# Material provided
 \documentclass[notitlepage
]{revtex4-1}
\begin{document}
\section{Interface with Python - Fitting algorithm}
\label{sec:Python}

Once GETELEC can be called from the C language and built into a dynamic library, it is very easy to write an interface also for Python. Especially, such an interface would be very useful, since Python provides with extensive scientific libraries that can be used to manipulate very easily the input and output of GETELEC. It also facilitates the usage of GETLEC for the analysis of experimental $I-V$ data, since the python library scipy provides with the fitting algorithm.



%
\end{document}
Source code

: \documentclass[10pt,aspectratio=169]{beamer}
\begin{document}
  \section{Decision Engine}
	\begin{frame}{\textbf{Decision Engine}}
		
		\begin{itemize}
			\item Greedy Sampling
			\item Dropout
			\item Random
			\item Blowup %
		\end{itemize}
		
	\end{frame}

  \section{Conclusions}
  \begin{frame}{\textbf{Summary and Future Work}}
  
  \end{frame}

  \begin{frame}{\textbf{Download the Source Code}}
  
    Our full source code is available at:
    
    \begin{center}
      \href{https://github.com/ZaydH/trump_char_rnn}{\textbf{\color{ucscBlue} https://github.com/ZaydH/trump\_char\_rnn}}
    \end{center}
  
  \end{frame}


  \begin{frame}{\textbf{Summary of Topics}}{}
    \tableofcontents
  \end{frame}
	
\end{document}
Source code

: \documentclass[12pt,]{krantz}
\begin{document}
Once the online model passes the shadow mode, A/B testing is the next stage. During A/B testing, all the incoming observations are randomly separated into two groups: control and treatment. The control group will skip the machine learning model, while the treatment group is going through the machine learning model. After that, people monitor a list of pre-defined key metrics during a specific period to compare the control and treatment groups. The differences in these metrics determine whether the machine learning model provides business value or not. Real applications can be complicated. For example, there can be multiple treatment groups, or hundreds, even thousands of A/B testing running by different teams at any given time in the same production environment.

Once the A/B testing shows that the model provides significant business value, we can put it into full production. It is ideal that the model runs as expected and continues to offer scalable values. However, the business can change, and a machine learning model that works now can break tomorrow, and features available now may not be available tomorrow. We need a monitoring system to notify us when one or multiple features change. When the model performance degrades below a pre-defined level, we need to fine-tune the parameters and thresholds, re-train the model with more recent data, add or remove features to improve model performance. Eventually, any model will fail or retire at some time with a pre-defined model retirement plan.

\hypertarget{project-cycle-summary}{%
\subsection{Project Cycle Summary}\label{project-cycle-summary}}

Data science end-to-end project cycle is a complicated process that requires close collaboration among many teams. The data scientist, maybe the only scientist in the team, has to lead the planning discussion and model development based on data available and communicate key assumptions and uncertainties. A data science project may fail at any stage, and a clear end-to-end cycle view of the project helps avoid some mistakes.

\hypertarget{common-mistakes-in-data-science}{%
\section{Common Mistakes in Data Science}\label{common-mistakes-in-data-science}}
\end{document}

# Exercise requirements
Go back to the listing above and please repeat it exactly.

# Problem solution
 \documentclass[notitlepage
]{revtex4-1}
\begin{document}
\section{Interface with Python - Fitting algorithm}
\label{sec:Python}

Once GETELEC can be called from the C language and built into a dynamic library, it is very easy to write an interface also for Python. Especially, such an interface would be very useful, since Python provides with extensive scientific libraries that can be used to manipulate very easily the input and output of GETELEC. It also facilitates the usage of GETLEC for the analysis of experimental $I-V$ data, since the python library scipy provides with the fitting algorithm.



%
\end{document}
Source code

: \documentclass[10pt,aspectratio=169]{beamer}
\begin{document}
  \section{Decision Engine}
	\begin{frame}{\textbf{Decision Engine}}
		
		\begin{itemize}
			\item Greedy Sampling
			\item Dropout
			\item Random
			\item Blowup %
		\end{itemize}
		
	\end{frame}

  \section{Conclusions}
  \begin{frame}{\textbf{Summary and Future Work}}
  
  \end{frame}

  \begin{frame}{\textbf{Download the Source Code}}
  
    Our full source code is available at:
    
    \begin{center}
      \href{https://github.com/ZaydH/trump_char_rnn}{\textbf{\color{ucscBlue} https://github.com/ZaydH/trump\_char\_rnn}}
    \end{center}
  
  \end{frame}


  \begin{frame}{\textbf{Summary of Topics}}{}
    \tableofcontents
  \end{frame}
	
\end{document}
Source code

: \documentclass[12pt,]{krantz}
\begin{document}
Once the online model passes the shadow mode, A/B testing is the next stage. During A/B testing, all the incoming observations are randomly separated into two groups: control and treatment. The control group will skip the machine learning model, while the treatment group is going through the machine learning model. After that, people monitor a list of pre-defined key metrics during a specific period to compare the control and treatment groups. The differences in these metrics determine whether the machine learning model provides business value or not. Real applications can be complicated. For example, there can be multiple treatment groups, or hundreds, even thousands of A/B testing running by different teams at any given time in the same production environment.

Once the A/B testing shows that the model provides significant business value, we can put it into full production. It is ideal that the model runs as expected and continues to offer scalable values. However, the business can change, and a machine learning model that works now can break tomorrow, and features available now may not be available tomorrow. We need a monitoring system to notify us when one or multiple features change. When the model performance degrades below a pre-defined level, we need to fine-tune the parameters and thresholds, re-train the model with more recent data, add or remove features to improve model performance. Eventually, any model will fail or retire at some time with a pre-defined model retirement plan.

\hypertarget{project-cycle-summary}{%
\subsection{Project Cycle Summary}\label{project-cycle-summary}}

Data science end-to-end project cycle is a complicated process that requires close collaboration among many teams. The data scientist, maybe the only scientist in the team, has to lead the planning discussion and model development based on data available and communicate key assumptions and uncertainties. A data science project may fail at any stage, and a clear end-to-end cycle view of the project helps avoid some mistakes.

\hypertarget{common-mistakes-in-data-science}{%
\section{Common Mistakes in Data Science}\label{common-mistakes-in-data-science}}
\end{document}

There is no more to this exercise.